Eliza Soroga | Roxani Garefalaki | Takatsuna Mukai ながれ / NAGARE Performance, 2015 Duration: 50′ Friday, 17 March 2017, 6pm Part of the Stragelove Festival http://www.strangelovelondon.uk @Brewery Tap Project Space 53 Tontine Street, Folkestone Curated by Vassiliki Tzanakou
ながれ / NAGARE (Japanese for ‘flow’) is a performance by Eliza Soroga, Roxani Garefalaki & Takatsuma Mukai incorporating Japanese butoh dance, polyphonic singing of Epirus (Northern Greece) laments and live electric violin. The performance explores life through its relation to time, butoh dance, organic movement and sound. It is a semantic approach to the circle of creation; the form which decays and through death returns back to its primal waters.
Fusing Japanese noh theatre and kabuki dance with traditional Greek tragedies and mysteries (Kaviria, Eleusinia and Orfika) and the polyphonic singing methods of Epirus in Northern Greece, ながれ / NAGARE has been developed as an organic interaction between electric violin soundscapes and slow motion movement as a response to the polyphonic lamenting. Starting with the Greek traditional lament, ‘’I am happy when I forget’’ (Greek trans.‘’Αλησμονώ και χαίρoμαι’’) that was originally sung by mothers on the mountains of Epirus grieving the loss of their sons during the Ottoman occupation.

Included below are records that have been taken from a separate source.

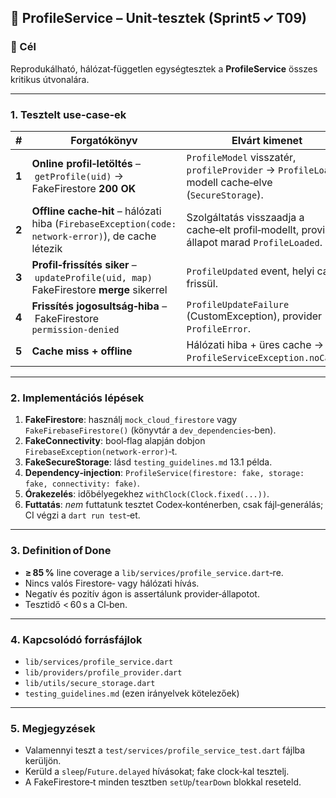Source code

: ## 🧪 ProfileService – Unit‑tesztek (Sprint5 ✓ T09)

### 🎯 Cél

Reprodukálható, hálózat‑független egységtesztek a **ProfileService** összes kritikus útvonalára.

---

### 1. Tesztelt use‑case‑ek

| #     | Forgatókönyv                                                                                       | Elvárt kimenet                                                                                      |
| ----- | -------------------------------------------------------------------------------------------------- | --------------------------------------------------------------------------------------------------- |
| **1** | **Online profil‑letöltés** – `getProfile(uid)` → FakeFirestore **200 OK**                          | `ProfileModel` visszatér, `profileProvider` → `ProfileLoaded`, modell cache‑elve (`SecureStorage`). |
| **2** | **Offline cache‑hit** – hálózati hiba (`FirebaseException(code: network‑error)`), de cache létezik | Szolgáltatás visszaadja a cache‑elt profil‑modellt, provider állapot marad `ProfileLoaded`.         |
| **3** | **Profil‑frissítés siker** – `updateProfile(uid, map)` FakeFirestore **merge** sikerrel            | `ProfileUpdated` event, helyi cache frissül.                                                        |
| **4** | **Frissítés jogosultság‑hiba** – FakeFirestore `permission‑denied`                                 | `ProfileUpdateFailure` (CustomException), provider → `ProfileError`.                                |
| **5** | **Cache miss + offline**                                                                           | Hálózati hiba + üres cache → `ProfileServiceException.noCache`.                                     |

---

### 2. Implementációs lépések

1. **FakeFirestore**: használj `mock_cloud_firestore` vagy `FakeFirebaseFirestore()` (könyvtár a `dev_dependencies`‑ben).
2. **FakeConnectivity**: bool‑flag alapján dobjon `FirebaseException(network‑error)`‑t.
3. **FakeSecureStorage**: lásd `testing_guidelines.md` 13.1 példa.
4. **Dependency‑injection**: `ProfileService(firestore: fake, storage: fake, connectivity: fake)`.
5. **Órakezelés**: időbélyegekhez `withClock(Clock.fixed(...))`.
6. **Futtatás**: *nem* futtatunk tesztet Codex‑konténerben, csak fájl‑generálás; CI végzi a `dart run test`‑et.

---

### 3. Definition of Done

* **≥ 85 %** line coverage a `lib/services/profile_service.dart`‑re.
* Nincs valós Firestore‑ vagy hálózati hívás.
* Negatív és pozitív ágon is assertálunk provider‑állapotot.
* Tesztidő < 60 s a CI‑ben.

---

### 4. Kapcsolódó forrásfájlok

* `lib/services/profile_service.dart`
* `lib/providers/profile_provider.dart`
* `lib/utils/secure_storage.dart`
* `testing_guidelines.md` (ezen irányelvek kötelezőek)

---

### 5. Megjegyzések

* Valamennyi teszt a `test/services/profile_service_test.dart` fájlba kerüljön.
* Kerüld a `sleep`/`Future.delayed` hívásokat; fake clock‑kal tesztelj.
* A FakeFirestore‑t minden tesztben `setUp`/`tearDown` blokkal reseteld.
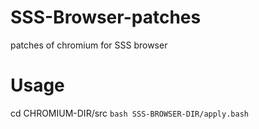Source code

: # SSS-Browser-patches
patches of chromium for SSS browser

# Usage
cd CHROMIUM-DIR/src
`bash SSS-BROWSER-DIR/apply.bash`

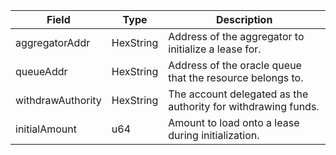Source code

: | Field             | Type      | Description                                                   |
| ----------------- | --------- | ------------------------------------------------------------- |
| aggregatorAddr    | HexString | Address of the aggregator to initialize a lease for.          |
| queueAddr         | HexString | Address of the oracle queue that the resource belongs to.     |
| withdrawAuthority | HexString | The account delegated as the authority for withdrawing funds. |
| initialAmount     | u64       | Amount to load onto a lease during initialization.            |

The interdisciplinary approach and collaboration between a Japanese musician and two Greek performance artists attempts to bring together Greek and Japanese performative and ceremonial elements, as an exploration of the common spiritual grounds of these two phenomenally different cultures. Via subconscious connections of movement and sound that tap into the archetypal experience of loss the performance will explore grief and the ways in which suffering finds its way through darkness.
Butoh/voice: Eliza Soroga & Roxani Garefalaki Live violin: Takatsuna Mukai Epirus Polyphonic Folk- ‘’I am happy when I forget’’
I am happy when I forget, I cry when I remember
Remembering the foreign lands, triggers my motions
It’s time to knead the dough for the rusk, mum
She pours the water with sorrow and in tears she kneads the dough.
And with complaint in her heart, she lights the fire in the oven,
‘’Oven start burning and you, bread, start rising’’
For the keratzis* will pass by, and my son shall remain.